Australia is moving forward with a national ban on social media use for anyone under 16. Twitch has now been officially added to the list of platforms required to comply.
The streaming giant will be treated the same as Facebook, Instagram, TikTok, and X under the new framework. Australian users under 16 will be legally barred from holding Twitch accounts once the law takes effect.
The ban targets platforms that combine user accounts with user-generated content and interaction features. Twitch fits this definition through its follower systems, live chat, direct messages, subscriptions, and community tools. It’s classified as a social media platform, not just a video hosting service.
How enforcement will work
Platforms must take “reasonable steps” to verify users are above 16. The law doesn’t mandate a specific method, leaving companies to choose their approach.
Options include third-party digital ID verification through services like Australia Post Digital ID. AI-driven age estimation from photos or behavioral data is another possibility. Some platforms may use existing user data to infer age through purchase history or account activity patterns.
Twitch will likely need Australian-specific compliance measures. This could mean geo-targeted age verification flows for users connecting from Australian IP addresses.
What changes for users
The ban applies to account creation and interactive features. Under-16s won’t be able to chat, subscribe, follow channels, or stream content.
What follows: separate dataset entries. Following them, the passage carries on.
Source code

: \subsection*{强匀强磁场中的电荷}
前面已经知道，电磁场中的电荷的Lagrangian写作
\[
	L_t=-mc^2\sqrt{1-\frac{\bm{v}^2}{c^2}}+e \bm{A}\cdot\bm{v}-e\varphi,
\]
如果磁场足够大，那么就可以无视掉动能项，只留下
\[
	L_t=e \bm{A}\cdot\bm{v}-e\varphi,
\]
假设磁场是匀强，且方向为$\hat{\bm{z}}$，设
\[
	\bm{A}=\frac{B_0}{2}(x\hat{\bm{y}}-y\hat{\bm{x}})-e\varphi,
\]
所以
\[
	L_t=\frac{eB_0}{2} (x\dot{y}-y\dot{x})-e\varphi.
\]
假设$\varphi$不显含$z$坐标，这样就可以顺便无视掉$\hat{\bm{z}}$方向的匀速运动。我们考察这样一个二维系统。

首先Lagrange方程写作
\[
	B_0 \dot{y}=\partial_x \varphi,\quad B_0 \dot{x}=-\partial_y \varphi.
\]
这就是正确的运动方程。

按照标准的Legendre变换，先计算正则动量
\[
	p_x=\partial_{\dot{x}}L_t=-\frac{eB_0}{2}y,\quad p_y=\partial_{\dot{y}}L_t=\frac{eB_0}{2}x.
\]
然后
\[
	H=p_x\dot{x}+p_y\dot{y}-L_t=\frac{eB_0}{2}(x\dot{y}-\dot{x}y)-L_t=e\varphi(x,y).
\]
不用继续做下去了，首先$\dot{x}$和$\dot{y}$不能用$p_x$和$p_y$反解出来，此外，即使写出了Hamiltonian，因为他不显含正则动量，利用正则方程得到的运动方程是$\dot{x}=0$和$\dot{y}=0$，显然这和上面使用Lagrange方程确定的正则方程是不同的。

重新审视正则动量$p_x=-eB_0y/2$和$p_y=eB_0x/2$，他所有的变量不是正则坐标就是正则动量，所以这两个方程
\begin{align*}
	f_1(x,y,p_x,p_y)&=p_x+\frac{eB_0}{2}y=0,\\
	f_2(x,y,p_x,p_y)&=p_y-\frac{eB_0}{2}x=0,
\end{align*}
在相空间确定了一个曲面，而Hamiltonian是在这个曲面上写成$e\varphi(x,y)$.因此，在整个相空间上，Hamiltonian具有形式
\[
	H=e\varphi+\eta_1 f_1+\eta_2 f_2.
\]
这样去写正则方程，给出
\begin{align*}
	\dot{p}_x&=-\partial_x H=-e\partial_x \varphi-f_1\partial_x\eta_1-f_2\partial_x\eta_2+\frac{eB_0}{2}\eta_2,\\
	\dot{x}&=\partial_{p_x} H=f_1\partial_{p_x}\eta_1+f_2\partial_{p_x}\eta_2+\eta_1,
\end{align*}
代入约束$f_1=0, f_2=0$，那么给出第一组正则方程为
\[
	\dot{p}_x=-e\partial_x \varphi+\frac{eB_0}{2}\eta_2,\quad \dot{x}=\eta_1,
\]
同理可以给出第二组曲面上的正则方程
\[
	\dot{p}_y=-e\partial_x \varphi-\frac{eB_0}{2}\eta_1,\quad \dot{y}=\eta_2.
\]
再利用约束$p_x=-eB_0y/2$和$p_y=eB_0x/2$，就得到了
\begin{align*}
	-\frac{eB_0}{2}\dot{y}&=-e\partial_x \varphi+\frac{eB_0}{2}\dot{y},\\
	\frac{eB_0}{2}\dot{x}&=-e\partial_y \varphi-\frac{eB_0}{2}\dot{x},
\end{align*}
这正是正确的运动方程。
Anonymous viewing of age-appropriate content may remain available. Users could potentially watch streams without logging in, similar to how YouTube allows logged-out viewing of general content. But accessing 18+ streams or using interactive features would require age verification.
Accounts confirmed to belong to users under 16 must be removed. This already happens informally when users reveal their age in chat. The new law makes it a legal requirement with enforcement teeth.
The government’s reasoning
Australia’s push stems from concerns about cyberbullying, grooming, exposure to harmful content, and radicalization. The government argues major social platforms pose mental health risks to young users.
The Online Safety Act already gives Australia’s eSafety Commissioner power to regulate online services. The new age restrictions raise the bar from 13 to 16 and add legal weight behind enforcement.
Similar laws are under consideration or already active in the UK and parts of Europe. Australia is part of a broader international trend toward stricter age controls on social platforms.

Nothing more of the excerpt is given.